Start of ENTRIES SUPPLIED
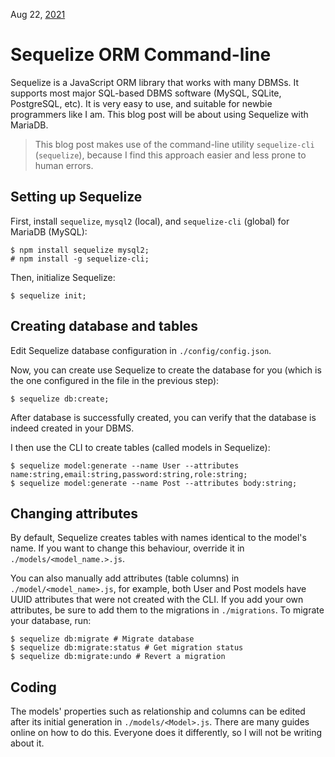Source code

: Aug 22, [2021](/blog/2021)

# Sequelize ORM Command-line
Sequelize is a JavaScript ORM library that works with many DBMSs. It supports most major SQL-based DBMS software (MySQL, SQLite, PostgreSQL, etc). It is very easy to use, and suitable for newbie programmers like I am. This blog post will be about using Sequelize with MariaDB.

> This blog post makes use of the command-line utility `sequelize-cli` (`sequelize`), because I find this approach easier and less prone to human errors.

## Setting up Sequelize
First, install `sequelize`, `mysql2` (local), and `sequelize-cli` (global) for MariaDB (MySQL):

    $ npm install sequelize mysql2;
    # npm install -g sequelize-cli;

Then, initialize Sequelize:

    $ sequelize init;

## Creating database and tables
Edit Sequelize database configuration in `./config/config.json`.

Now, you can create use Sequelize to create the database for you (which is the one configured in the file in the previous step):

    $ sequelize db:create;

After database is successfully created, you can verify that the database is indeed created in your DBMS.

I then use the CLI to create tables (called models in Sequelize):

    $ sequelize model:generate --name User --attributes name:string,email:string,password:string,role:string;
    $ sequelize model:generate --name Post --attributes body:string;

## Changing attributes

By default, Sequelize creates tables with names identical to the model's name. If you want to change this behaviour, override it in `./models/<model_name.>.js`.

You can also manually add attributes (table columns) in `./model/<model_name>.js`, for example, both User and Post models have UUID attributes that were not created with the CLI. If you add your own attributes, be sure to add them to the migrations in `./migrations`. To migrate your database, run:

    $ sequelize db:migrate # Migrate database
    $ sequelize db:migrate:status # Get migration status
    $ sequelize db:migrate:undo # Revert a migration

## Coding
The models' properties such as relationship and columns can be edited after its initial generation in `./models/<Model>.js`. There are many guides online on how to do this. Everyone does it differently, so I will not be writing about it.
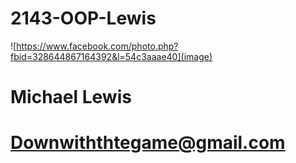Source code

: # 2143-OOP-Lewis
![https://www.facebook.com/photo.php?fbid=328644867164392&l=54c3aaae40](image)
# Michael Lewis
# Downwiththtegame@gmail.com
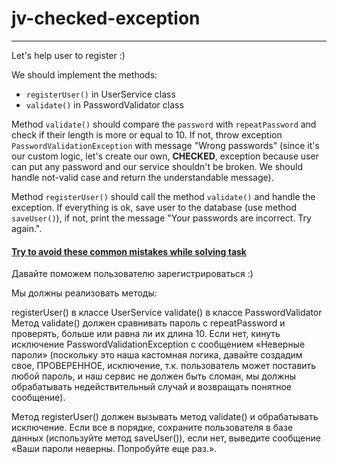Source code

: # jv-checked-exception

---
Let's help user to register :)

We should implement the methods:

- `registerUser()` in UserService class
- `validate()` in PasswordValidator class

Method `validate()` should compare the `password` with `repeatPassword` and check
if their length is more or equal to 10. If not, throw exception `PasswordValidationException`
with message "Wrong passwords" (since it's our custom logic, let's create our own, **CHECKED**, exception
because user can put any password and our service shouldn't be broken. We should handle not-valid case and return the understandable message).

Method `registerUser()` should call the method `validate()` and handle the exception.
If everything is ok, save user to the database (use method `saveUser()`),
if not, print the message "Your passwords are incorrect. Try again.".

#### [Try to avoid these common mistakes while solving task](https://mate-academy.github.io/jv-program-common-mistakes/java-core/exceptions/password-validation)

Давайте поможем пользователю зарегистрироваться :)

Мы должны реализовать методы:

registerUser() в классе UserService
validate() в классе PasswordValidator
Метод validate() должен сравнивать пароль с repeatPassword и проверять, больше или равна ли их длина 10. Если нет, кинуть исключение PasswordValidationException с сообщением «Неверные пароли» (поскольку это наша кастомная логика, давайте создадим свое, ПРОВЕРЕННОЕ, исключение, т.к. пользователь может поставить любой пароль, и наш сервис не должен быть сломан, мы должны обрабатывать недействительный случай и возвращать понятное сообщение).

Метод registerUser() должен вызывать метод validate() и обрабатывать исключение. Если все в порядке, сохраните пользователя в базе данных (используйте метод saveUser()), если нет, выведите сообщение «Ваши пароли неверны. Попробуйте еще раз.».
End of ENTRIES SUPPLIED
ACTIVITY >> Which lines of the listing contain the string "Если"? Copy every one of them.

PROBLEM SOLUTION >>
Метод validate() должен сравнивать пароль с repeatPassword и проверять, больше или равна ли их длина 10. Если нет, кинуть исключение PasswordValidationException с сообщением «Неверные пароли» (поскольку это наша кастомная логика, давайте создадим свое, ПРОВЕРЕННОЕ, исключение, т.к. пользователь может поставить любой пароль, и наш сервис не должен быть сломан, мы должны обрабатывать недействительный случай и возвращать понятное сообщение).
Метод registerUser() должен вызывать метод validate() и обрабатывать исключение. Если все в порядке, сохраните пользователя в базе данных (используйте метод saveUser()), если нет, выведите сообщение «Ваши пароли неверны. Попробуйте еще раз.».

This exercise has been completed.